§ Brief:
Taking the line with "In questo caso quindi" as the first and the last line of the entries as the final one, copy that span exactly.

§ Task input:
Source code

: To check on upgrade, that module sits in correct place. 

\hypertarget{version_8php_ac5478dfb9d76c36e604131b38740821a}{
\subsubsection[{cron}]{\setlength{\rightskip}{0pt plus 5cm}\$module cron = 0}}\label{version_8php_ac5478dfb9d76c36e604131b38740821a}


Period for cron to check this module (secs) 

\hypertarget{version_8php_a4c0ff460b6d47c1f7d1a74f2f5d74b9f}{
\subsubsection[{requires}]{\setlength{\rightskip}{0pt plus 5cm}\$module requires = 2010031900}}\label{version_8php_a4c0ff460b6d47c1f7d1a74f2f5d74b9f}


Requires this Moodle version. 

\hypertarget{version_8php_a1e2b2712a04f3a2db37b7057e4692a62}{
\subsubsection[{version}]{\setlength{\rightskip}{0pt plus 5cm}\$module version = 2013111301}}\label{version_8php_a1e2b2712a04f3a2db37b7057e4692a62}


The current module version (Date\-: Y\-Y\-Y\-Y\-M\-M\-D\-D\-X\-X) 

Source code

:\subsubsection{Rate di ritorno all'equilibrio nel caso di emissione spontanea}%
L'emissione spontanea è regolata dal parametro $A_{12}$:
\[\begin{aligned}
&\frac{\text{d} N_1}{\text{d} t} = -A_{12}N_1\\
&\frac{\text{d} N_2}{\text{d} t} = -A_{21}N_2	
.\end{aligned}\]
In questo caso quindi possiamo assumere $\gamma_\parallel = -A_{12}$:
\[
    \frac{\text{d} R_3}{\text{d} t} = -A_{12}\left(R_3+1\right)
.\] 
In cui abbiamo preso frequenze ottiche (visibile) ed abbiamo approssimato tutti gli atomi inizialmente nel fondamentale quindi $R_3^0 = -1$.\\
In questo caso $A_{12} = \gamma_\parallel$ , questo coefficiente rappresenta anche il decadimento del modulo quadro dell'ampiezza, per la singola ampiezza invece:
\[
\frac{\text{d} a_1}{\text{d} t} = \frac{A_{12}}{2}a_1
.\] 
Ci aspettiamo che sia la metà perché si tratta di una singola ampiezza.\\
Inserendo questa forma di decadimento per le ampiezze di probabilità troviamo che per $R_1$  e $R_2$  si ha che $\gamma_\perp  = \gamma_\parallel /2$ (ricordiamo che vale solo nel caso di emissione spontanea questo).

§ Answer:
In questo caso quindi possiamo assumere $\gamma_\parallel = -A_{12}$:
\[
    \frac{\text{d} R_3}{\text{d} t} = -A_{12}\left(R_3+1\right)
.\] 
In cui abbiamo preso frequenze ottiche (visibile) ed abbiamo approssimato tutti gli atomi inizialmente nel fondamentale quindi $R_3^0 = -1$.\\
In questo caso $A_{12} = \gamma_\parallel$ , questo coefficiente rappresenta anche il decadimento del modulo quadro dell'ampiezza, per la singola ampiezza invece:
\[
\frac{\text{d} a_1}{\text{d} t} = \frac{A_{12}}{2}a_1
.\] 
Ci aspettiamo che sia la metà perché si tratta di una singola ampiezza.\\
Inserendo questa forma di decadimento per le ampiezze di probabilità troviamo che per $R_1$  e $R_2$  si ha che $\gamma_\perp  = \gamma_\parallel /2$ (ricordiamo che vale solo nel caso di emissione spontanea questo).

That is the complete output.